For example, the current element is the switch control of the mute mode and is in an on state, the sub text T2 is "off", the sub text T2 hits the off class white list, the successful matching can be determined, the element is determined as a candidate element, and the candidate element is used as a matching result.

For another example, the current element is the switch control of the "mute mode" and is in the off state, and the sub text T2 is "off", and although the class white list is hit to be closed, the "mute mode" is erroneously turned on by simulating clicking the "mute mode" switch control, so that the current matching is determined to be unsuccessful under the condition, and the matching result is not returned, so that the situation of being turned on by mistake can be avoided.

If the sub-text T2 does not hit the closed class whitelist, or if the switch state is off although the closed class whitelist is hit, the matching of the current sub-text T2 is ended. Returning to operation S408, it is determined whether there is still a next sub-text T2 to be matched.

In operation S416, the input text Q1 is transmitted to the vehicle control module to cause the vehicle control module to perform a vehicle control operation.

This step is performed in case the matching of the input text Q1 with the blacklist is successful. The successful matching of the input text Q1 with the blacklist indicates that the instruction corresponding to the input text is a car control instruction, and the user intends to control the car, not to touch the screen. Therefore, the input text is sent to the vehicle control module, and the vehicle control instruction is prevented from being seen and can be said to be hit, so that the correct execution of the vehicle control instruction is ensured.

In the embodiment, the input text is matched with at least one page element on the current page one by one, and at least one candidate element successfully matched is determined from the current page, so that the missing risk is avoided.

According to the embodiment, the blacklist is used for intercepting the vehicle control type instruction, and the whitelist is used for recalling at least one candidate element, so that the problem of excessive recall of fuzzy matching can be solved.

The hit results of this embodiment are shown in table 4 below, with respect to the false hit case of fuzzy matching.

TABLE 4 Table 4

As shown in table 4, the voice command of "turn on atmosphere lamp" is intercepted by the blacklist.

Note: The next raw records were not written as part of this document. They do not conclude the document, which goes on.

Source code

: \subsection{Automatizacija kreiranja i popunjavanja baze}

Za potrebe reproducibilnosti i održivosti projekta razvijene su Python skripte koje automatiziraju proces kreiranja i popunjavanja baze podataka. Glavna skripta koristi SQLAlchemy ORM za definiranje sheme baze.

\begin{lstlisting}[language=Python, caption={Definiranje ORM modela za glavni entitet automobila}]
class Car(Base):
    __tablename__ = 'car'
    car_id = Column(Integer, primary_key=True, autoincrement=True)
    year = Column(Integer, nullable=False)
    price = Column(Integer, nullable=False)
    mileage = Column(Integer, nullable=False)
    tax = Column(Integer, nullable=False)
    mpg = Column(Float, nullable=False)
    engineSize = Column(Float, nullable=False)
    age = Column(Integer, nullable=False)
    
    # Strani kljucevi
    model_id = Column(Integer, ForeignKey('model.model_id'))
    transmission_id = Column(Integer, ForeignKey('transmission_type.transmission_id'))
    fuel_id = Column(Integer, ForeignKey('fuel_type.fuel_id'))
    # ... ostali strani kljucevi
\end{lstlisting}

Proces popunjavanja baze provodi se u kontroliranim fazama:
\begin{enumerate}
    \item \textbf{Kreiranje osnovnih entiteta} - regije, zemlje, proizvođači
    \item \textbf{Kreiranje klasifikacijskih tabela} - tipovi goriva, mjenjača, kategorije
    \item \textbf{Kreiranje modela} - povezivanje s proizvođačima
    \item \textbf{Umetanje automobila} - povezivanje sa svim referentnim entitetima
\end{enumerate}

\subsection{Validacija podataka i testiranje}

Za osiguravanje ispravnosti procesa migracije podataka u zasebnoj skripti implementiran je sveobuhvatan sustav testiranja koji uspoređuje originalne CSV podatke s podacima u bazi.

The voice command of "off mute mode" is intercepted because the on-off state is off. The voice instruction "do not open XXX" is intercepted because "do not" is not in the white list.

Fig. 5 is a block diagram of a voice control apparatus according to one embodiment of the present disclosure.

As shown in fig. 5, the voice control apparatus 500 includes a first matching module 501, an element text determining module 502, a second matching module 503, a target element determining module 504, and a control module 505.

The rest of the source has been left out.